[Opening Entries shown section]
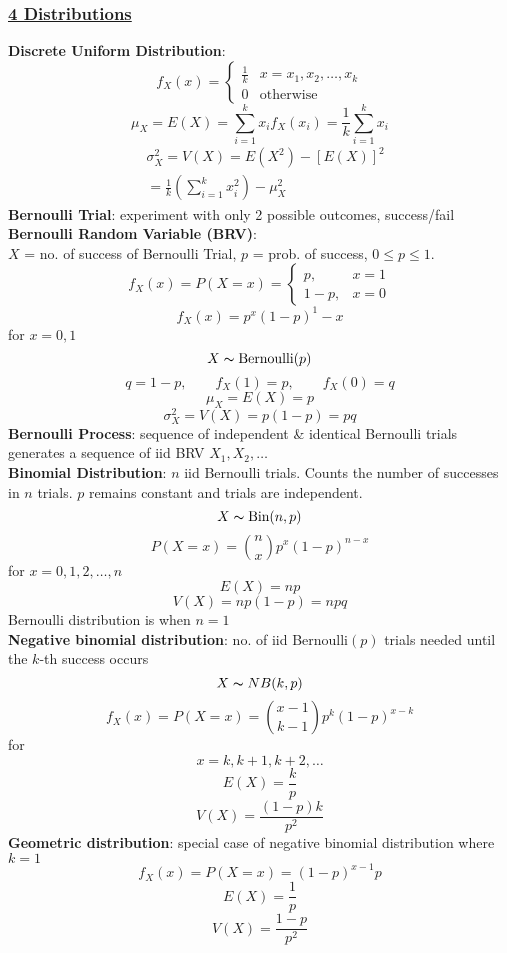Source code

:\documentclass{article}
\begin{document}
\begin{multicols*}{3}
\subsubsection*{\underline{4 Distributions}}
\textbf{Discrete Uniform Distribution}:\\
$$f_X(x)=\begin{cases}
    \frac{1}{k} & x=x_1,x_2,\dots,x_k\\
    0 & \text{otherwise}
\end{cases}$$ 
$$\mu_X=E(X)=\sum_{i=1}^kx_if_X(x_i)=\frac{1}{k}\sum_{i=1}^kx_i$$
\begin{align*}
&\sigma_X^2=V(X)=E(X^2)-[E(X)]^2\\
&=\frac{1}{k}(\sum_{i=1}^kx_i^2)-\mu_X^2
\end{align*}
\textbf{Bernoulli Trial}: experiment with only 2 possible outcomes, success/fail\\
\textbf{Bernoulli Random Variable (BRV)}: \\
$X$ = no. of success of Bernoulli Trial, $p$ = prob. of success, $0\leq p\leq 1$.\\
$$f_X(x)=P(X=x)=\begin{cases}
    p, & x=1 \\ 1-p, & x=0
\end{cases}$$
$$f_X(x)=p^x(1-p)^1-x$$ for $x=0,1$\\
$$X\thicksim \text{Bernoulli}(p)$$ 
$$q=1-p, \qquad f_X(1)=p, \qquad f_X(0)=q$$
$$\mu_X=E(X)=p$$ 
$$\sigma_X^2=V(X)=p(1-p)=pq$$
\textbf{Bernoulli Process}: sequence of independent \& identical Bernoulli trials generates a sequence of iid BRV $X_1,X_2,\dots$ \\
\textbf{Binomial Distribution}: $n$ iid Bernoulli trials. Counts the number of successes in $n$ trials. $p$ remains constant and trials are independent.\\
$$X\thicksim \text{Bin}(n,p)$$
$$P(X=x)={n\choose{x}}p^x(1-p)^{n-x}$$ for $x=0, 1,2,\dots,n$\\
$$E(X)=np$$
$$V(X)=np(1-p)=npq$$
Bernoulli distribution is when $n=1$\\
\textbf{Negative binomial distribution}: no. of iid Bernoulli$(p)$ trials needed until the $k$-th success occurs $$X\thicksim NB(k,p)$$
$$f_X(x)=P(X=x)= {x-1\choose{k-1}}p^k(1-p)^{x-k}$$ for $$x=k,k+1,k+2,\dots$$
$$E(X)=\frac{k}{p}$$
$$V(X)=\frac{(1-p)k}{p^2}$$
\textbf{Geometric distribution}: special case of negative binomial distribution where $k=1$\\ 
$$f_X(x)=P(X=x)=(1-p)^{x-1}p$$
$$E(X)=\frac{1}{p}$$
$$V(X)=\frac{1-p}{p^2}$$

\end{multicols*}
\end{document}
[Closing Entries shown section]
Return each line of the records above in which the word "frac" occurs.

    \frac{1}{k} & x=x_1,x_2,\dots,x_k\\
$$\mu_X=E(X)=\sum_{i=1}^kx_if_X(x_i)=\frac{1}{k}\sum_{i=1}^kx_i$$
&=\frac{1}{k}(\sum_{i=1}^kx_i^2)-\mu_X^2
$$E(X)=\frac{k}{p}$$
$$V(X)=\frac{(1-p)k}{p^2}$$
$$E(X)=\frac{1}{p}$$
$$V(X)=\frac{1-p}{p^2}$$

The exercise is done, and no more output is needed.